In terms of handling adversity, playing for the Knicks is like dog years.
And Frank Ntilikina got the full treatment of MSG experience — four coaches in four years, three different lead executives, roster turnover, media attention and trade rumors every couple of months.
No longer the wide-eyed teenager drafted eighth overall by Phil Jackson, Ntilikina told the Daily News that his Knicks tenure was a great lesson in maturity.
“A lot of stuff to figure out off the court. A lot of responsibilities,” Ntilikina, now a backup guard with the Mavericks, said. “And all those things. But once you take it all in and figure out what you’re going through, you become different. You receive things different. You see things different. You handle things different. And it’s to the better. So definitely I’ll say that I handle things better and I’m a much better man, a much version of myself than I was when I was 18.”
Ntilikina didn’t want to detail what he would’ve handled differently — “I can’t go back to the past” — but one decision he already reversed was changing agents midway through his second season. At the time, the Daily News reported that the reason for the switch was about Ntilikina being frustrated because he wasn’t traded. Then after he left the Knicks, Ntilikina was back with his original agent, Olivier Mazet.
On the court, Ntilikina, 24, is similar to what fans remember. He’s a defensive specialist and playing sparingly with the Mavericks after returning from an ankle injury. His highlight was during last season’s playoffs when he helped lock down Chris Paul and Devin Booker in a series win over the Suns.
It pushed the Mavericks to guarantee Ntilikina’s salary for this season, and now he’s behind multiple guards in the rotation, including two of his former Knicks teammates — Tim Hardaway Jr. and Reggie Bullock.
It’s not the career Phil Jackson envisioned for his final lottery pick, but there’s less expectations and the Knicks’ experience has left the Frenchman at ease with whatever he’s dealt.

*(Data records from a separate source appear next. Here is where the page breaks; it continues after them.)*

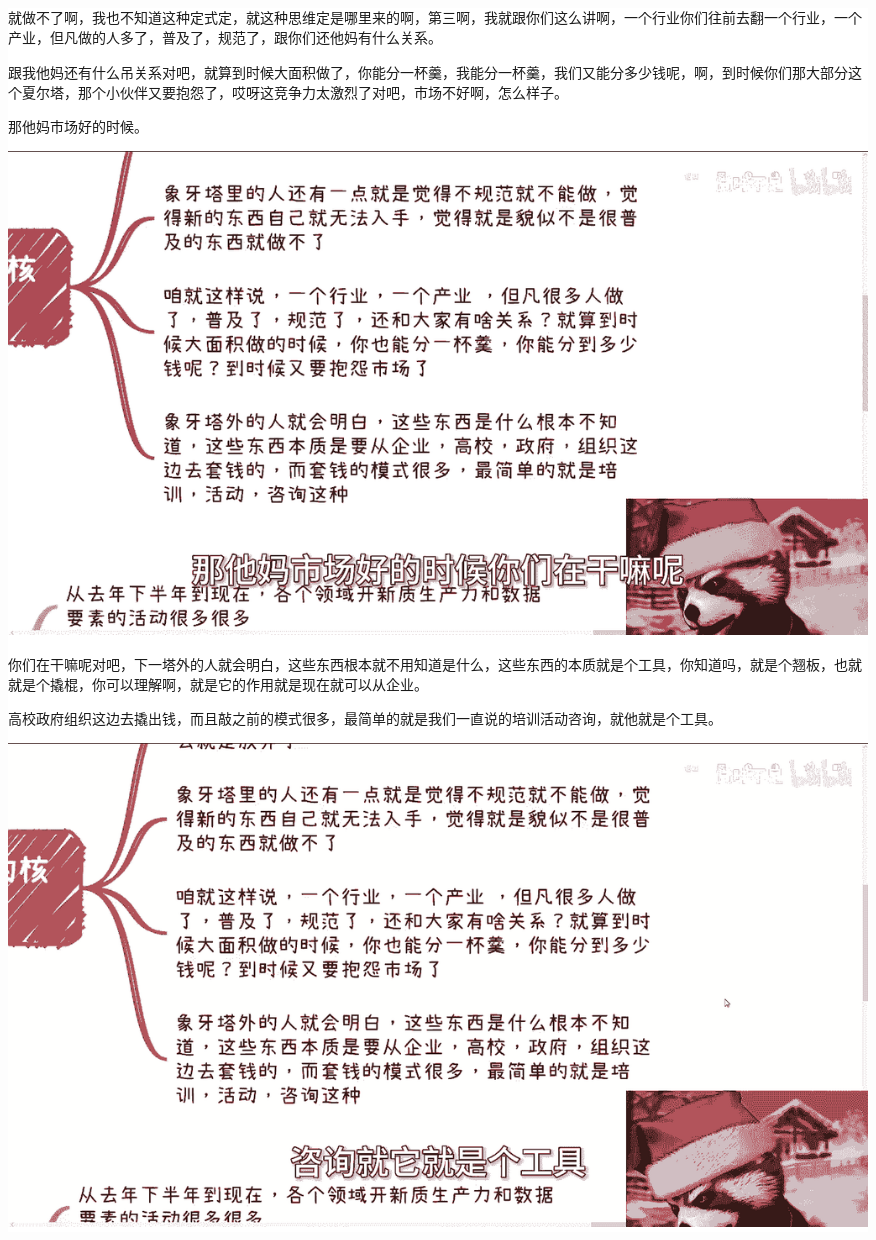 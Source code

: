 就做不了啊，我也不知道这种定式定，就这种思维定是哪里来的啊，第三啊，我就跟你们这么讲啊，一个行业你们往前去翻一个行业，一个产业，但凡做的人多了，普及了，规范了，跟你们还他妈有什么关系。

跟我他妈还有什么吊关系对吧，就算到时候大面积做了，你能分一杯羹，我能分一杯羹，我们又能分多少钱呢，啊，到时候你们那大部分这个夏尔塔，那个小伙伴又要抱怨了，哎呀这竞争力太激烈了对吧，市场不好啊，怎么样子。

那他妈市场好的时候。

![](img/6005ef1386c87cd61ef36ca54ec2111e_25.png)

你们在干嘛呢对吧，下一塔外的人就会明白，这些东西根本就不用知道是什么，这些东西的本质就是个工具，你知道吗，就是个翘板，也就就是个撬棍，你可以理解啊，就是它的作用就是现在就可以从企业。

高校政府组织这边去撬出钱，而且敲之前的模式很多，最简单的就是我们一直说的培训活动咨询，就他就是个工具。



![](img/6005ef1386c87cd61ef36ca54ec2111e_27.png)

“Of course, it wasn’t the smoothest experience. Especially my four years and how many different presidents and coaches, and all of that brought something different to the table,” Ntilikina said. “But I’d say my experience that I went through in my first four years, it was not really smooth. And it was not what a rookie would like to go through. But it’s what happened. And it taught me a lot.”